China declared in November that the carrier and its complement of J-15 fighter jets were combat-ready, setting off jitters in an already tense region.
The Liaoning set off for the Western Pacific last month, passing through the Miyako Strait, south of Okinawa, and then the Bashi Channel separating Taiwan from the Philippines as it entered the South China Sea.
Japanese and Taiwanese surveillance aircraft and ships closely monitored the Liaoning along its journey, seen by some as a sign of how China plans to use the carrier to demonstrate its willingness to back up its territorial claims with military muscle.

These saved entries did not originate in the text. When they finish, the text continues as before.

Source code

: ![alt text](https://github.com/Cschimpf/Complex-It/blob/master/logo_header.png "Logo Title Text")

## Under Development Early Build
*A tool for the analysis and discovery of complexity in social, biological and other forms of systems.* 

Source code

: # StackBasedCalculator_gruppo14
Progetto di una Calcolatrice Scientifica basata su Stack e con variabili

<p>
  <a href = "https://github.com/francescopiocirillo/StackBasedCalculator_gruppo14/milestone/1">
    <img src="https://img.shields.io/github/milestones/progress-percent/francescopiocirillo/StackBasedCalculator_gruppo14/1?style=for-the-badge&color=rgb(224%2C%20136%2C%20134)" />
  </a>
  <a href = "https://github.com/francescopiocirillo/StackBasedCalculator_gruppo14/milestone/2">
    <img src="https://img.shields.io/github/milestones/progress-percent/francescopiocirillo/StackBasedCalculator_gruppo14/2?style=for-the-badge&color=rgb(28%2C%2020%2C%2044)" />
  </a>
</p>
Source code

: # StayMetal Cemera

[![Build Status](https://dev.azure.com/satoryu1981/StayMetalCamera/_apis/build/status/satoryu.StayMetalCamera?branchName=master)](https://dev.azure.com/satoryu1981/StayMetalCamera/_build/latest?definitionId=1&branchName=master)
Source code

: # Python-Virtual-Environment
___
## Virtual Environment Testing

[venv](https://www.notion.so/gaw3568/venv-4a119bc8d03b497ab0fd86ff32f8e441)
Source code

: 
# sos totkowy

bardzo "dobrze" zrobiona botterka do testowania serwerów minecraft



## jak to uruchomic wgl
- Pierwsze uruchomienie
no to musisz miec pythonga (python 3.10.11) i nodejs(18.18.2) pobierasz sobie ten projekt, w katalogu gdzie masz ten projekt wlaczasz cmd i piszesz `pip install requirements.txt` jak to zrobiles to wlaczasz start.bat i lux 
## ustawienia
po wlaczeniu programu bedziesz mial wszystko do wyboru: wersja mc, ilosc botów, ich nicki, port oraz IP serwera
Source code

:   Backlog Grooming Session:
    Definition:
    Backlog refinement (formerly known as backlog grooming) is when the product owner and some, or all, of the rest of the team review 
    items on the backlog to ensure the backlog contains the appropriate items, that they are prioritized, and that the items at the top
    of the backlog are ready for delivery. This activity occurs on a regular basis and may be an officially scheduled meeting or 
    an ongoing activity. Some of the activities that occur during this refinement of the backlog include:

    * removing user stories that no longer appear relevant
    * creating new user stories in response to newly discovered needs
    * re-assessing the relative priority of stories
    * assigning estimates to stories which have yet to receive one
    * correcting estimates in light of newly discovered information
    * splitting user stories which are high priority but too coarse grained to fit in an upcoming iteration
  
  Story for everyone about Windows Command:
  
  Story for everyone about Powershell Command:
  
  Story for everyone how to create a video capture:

China and Taiwan split amid civil war in 1949 and Beijing has never renounced its threat to use force if it considers that necessary to prevent the island’s permanent independence from the mainland.
Relations between the sides have deteriorated badly since Taiwanese elected independence-leaning President Tsai Ing-wen last year, and Chinese officials have warned of more turbulence ahead unless she endorses Beijing’s view that Taiwan is part of China.
China has been steadily ratcheting-up the economic and political pressure on Tsai, discouraging Chinese tourists from visiting the island of 23 million and intervening to prevent its participation in international forums. That has fueled speculation that Beijing will seek to win away more of the island’s dwindling number of diplomatic allies, which now stand at just 21.
“Looking ahead in 2017, the development of cross-strait relations faces increased levels of uncertainty and the challenge of risk has risen,” Ma Xiaoguang, spokesman for the Cabinet’s Taiwan Affairs Office, told reporters at a bi-weekly briefing on Wednesday.
Ma said he had no information on the Liaoning’s passage through the Taiwan Strait and referred questions on the matter to the Defense Ministry, which did not immediately respond.
Having been thoroughly overhauled in China, the Liaoning represents a new degree of sophistication in the Chinese armed forces that includes ballistic missile submarines and prototype stealth fighters.
China announced in 2015 that it was building additional carriers entirely with domestic technology.